Work instructions:
All that is wanted is a word-for-word copy of the data from its first line to the line containing "2. **Update MCP", both included.

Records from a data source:
· · · ·

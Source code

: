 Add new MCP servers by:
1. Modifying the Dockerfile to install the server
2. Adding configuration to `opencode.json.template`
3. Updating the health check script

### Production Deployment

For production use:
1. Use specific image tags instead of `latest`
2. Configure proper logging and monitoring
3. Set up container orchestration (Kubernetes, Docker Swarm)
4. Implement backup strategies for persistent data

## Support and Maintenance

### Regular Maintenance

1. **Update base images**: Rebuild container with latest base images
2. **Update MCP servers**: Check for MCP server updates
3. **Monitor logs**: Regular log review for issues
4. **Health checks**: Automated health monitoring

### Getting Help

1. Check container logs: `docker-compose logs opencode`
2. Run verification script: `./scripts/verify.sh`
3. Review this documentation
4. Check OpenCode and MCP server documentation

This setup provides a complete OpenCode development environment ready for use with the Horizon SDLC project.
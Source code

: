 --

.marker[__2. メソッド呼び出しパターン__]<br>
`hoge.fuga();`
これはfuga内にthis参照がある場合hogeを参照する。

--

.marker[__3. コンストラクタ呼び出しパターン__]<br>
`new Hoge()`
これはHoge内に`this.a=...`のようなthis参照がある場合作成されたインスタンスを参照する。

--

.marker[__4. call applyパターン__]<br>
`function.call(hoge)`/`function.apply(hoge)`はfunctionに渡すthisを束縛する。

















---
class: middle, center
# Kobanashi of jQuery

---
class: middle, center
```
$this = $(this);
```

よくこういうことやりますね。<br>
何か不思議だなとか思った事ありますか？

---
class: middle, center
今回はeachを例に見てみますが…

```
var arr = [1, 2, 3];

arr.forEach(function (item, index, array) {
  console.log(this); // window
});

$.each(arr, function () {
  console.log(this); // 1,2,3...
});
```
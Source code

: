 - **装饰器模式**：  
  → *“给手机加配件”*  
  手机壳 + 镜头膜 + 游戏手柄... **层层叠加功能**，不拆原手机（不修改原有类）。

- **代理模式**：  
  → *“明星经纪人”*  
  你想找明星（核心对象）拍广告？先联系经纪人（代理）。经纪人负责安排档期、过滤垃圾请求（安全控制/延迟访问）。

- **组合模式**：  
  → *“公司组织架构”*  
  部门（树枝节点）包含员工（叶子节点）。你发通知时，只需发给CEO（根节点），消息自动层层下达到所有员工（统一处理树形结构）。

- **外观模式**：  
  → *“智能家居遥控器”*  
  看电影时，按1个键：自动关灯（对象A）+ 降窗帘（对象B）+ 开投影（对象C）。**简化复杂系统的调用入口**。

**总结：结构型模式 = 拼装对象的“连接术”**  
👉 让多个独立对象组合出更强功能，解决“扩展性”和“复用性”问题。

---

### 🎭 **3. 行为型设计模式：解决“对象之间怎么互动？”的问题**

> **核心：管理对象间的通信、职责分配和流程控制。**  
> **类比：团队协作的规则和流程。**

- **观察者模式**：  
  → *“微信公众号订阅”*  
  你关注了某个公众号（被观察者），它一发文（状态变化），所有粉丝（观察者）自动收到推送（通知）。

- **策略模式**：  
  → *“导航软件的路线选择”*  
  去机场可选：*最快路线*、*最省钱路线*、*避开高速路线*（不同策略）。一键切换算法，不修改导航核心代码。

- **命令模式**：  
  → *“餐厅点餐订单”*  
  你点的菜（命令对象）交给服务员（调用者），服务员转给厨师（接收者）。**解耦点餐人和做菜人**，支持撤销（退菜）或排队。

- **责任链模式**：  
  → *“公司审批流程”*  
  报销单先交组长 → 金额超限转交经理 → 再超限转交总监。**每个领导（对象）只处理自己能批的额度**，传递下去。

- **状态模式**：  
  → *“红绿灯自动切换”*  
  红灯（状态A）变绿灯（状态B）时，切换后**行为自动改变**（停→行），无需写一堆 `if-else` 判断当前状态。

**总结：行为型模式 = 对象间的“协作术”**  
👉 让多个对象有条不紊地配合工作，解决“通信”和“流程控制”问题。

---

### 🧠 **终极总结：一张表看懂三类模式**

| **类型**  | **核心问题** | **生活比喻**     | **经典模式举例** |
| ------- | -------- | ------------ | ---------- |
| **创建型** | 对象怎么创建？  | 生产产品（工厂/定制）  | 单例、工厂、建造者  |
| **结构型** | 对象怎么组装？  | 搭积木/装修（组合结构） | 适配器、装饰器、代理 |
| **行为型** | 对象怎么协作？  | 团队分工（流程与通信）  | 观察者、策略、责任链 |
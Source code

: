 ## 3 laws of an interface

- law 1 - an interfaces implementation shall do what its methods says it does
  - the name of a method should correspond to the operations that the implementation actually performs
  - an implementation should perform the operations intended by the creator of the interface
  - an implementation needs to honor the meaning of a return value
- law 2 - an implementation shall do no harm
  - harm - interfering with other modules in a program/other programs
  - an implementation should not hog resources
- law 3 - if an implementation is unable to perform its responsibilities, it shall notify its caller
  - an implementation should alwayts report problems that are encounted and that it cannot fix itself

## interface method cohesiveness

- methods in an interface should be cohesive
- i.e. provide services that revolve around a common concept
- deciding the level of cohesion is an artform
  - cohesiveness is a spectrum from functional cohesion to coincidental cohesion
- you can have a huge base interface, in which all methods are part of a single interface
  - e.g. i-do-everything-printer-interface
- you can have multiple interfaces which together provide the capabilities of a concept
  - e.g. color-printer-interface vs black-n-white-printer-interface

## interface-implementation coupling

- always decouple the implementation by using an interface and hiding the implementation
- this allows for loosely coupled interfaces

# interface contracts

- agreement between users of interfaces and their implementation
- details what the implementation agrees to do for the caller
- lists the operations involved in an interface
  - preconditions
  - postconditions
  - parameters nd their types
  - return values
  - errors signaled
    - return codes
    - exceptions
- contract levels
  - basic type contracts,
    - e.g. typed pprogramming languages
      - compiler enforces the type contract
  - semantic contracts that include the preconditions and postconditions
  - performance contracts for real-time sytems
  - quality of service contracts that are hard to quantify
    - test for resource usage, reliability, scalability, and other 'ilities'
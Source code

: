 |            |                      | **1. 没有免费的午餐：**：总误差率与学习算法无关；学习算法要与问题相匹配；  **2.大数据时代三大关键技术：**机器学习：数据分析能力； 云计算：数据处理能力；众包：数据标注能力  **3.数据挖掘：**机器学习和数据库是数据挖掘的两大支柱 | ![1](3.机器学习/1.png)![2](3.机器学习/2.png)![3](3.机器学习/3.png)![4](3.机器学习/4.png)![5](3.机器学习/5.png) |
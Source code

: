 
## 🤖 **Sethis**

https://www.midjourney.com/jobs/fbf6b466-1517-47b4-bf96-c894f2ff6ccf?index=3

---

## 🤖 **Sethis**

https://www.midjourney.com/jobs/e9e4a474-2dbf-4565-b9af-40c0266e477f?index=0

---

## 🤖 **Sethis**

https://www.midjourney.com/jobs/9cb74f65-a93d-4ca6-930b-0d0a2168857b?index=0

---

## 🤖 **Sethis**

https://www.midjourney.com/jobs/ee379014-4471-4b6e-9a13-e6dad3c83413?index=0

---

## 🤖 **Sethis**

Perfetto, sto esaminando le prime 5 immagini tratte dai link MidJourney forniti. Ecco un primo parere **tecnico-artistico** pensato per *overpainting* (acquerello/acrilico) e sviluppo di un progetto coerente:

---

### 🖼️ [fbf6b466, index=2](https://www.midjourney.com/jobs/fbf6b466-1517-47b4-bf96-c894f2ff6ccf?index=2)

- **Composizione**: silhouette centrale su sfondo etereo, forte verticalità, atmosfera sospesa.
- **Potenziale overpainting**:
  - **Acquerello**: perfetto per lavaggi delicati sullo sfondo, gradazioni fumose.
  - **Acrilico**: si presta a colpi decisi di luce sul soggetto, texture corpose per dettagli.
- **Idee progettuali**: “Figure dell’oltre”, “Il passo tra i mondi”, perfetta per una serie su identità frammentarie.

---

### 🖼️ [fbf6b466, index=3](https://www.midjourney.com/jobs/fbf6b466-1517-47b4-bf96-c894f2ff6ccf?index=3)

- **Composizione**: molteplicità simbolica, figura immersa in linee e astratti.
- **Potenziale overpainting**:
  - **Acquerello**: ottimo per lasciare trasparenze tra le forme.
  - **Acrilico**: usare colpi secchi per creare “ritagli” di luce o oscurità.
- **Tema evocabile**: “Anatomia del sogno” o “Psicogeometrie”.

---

· · · ·

Result of this task:
Source code

: Add new MCP servers by:
1. Modifying the Dockerfile to install the server
2. Adding configuration to `opencode.json.template`
3. Updating the health check script

### Production Deployment

For production use:
1. Use specific image tags instead of `latest`
2. Configure proper logging and monitoring
3. Set up container orchestration (Kubernetes, Docker Swarm)
4. Implement backup strategies for persistent data

## Support and Maintenance

### Regular Maintenance

1. **Update base images**: Rebuild container with latest base images
2. **Update MCP servers**: Check for MCP server updates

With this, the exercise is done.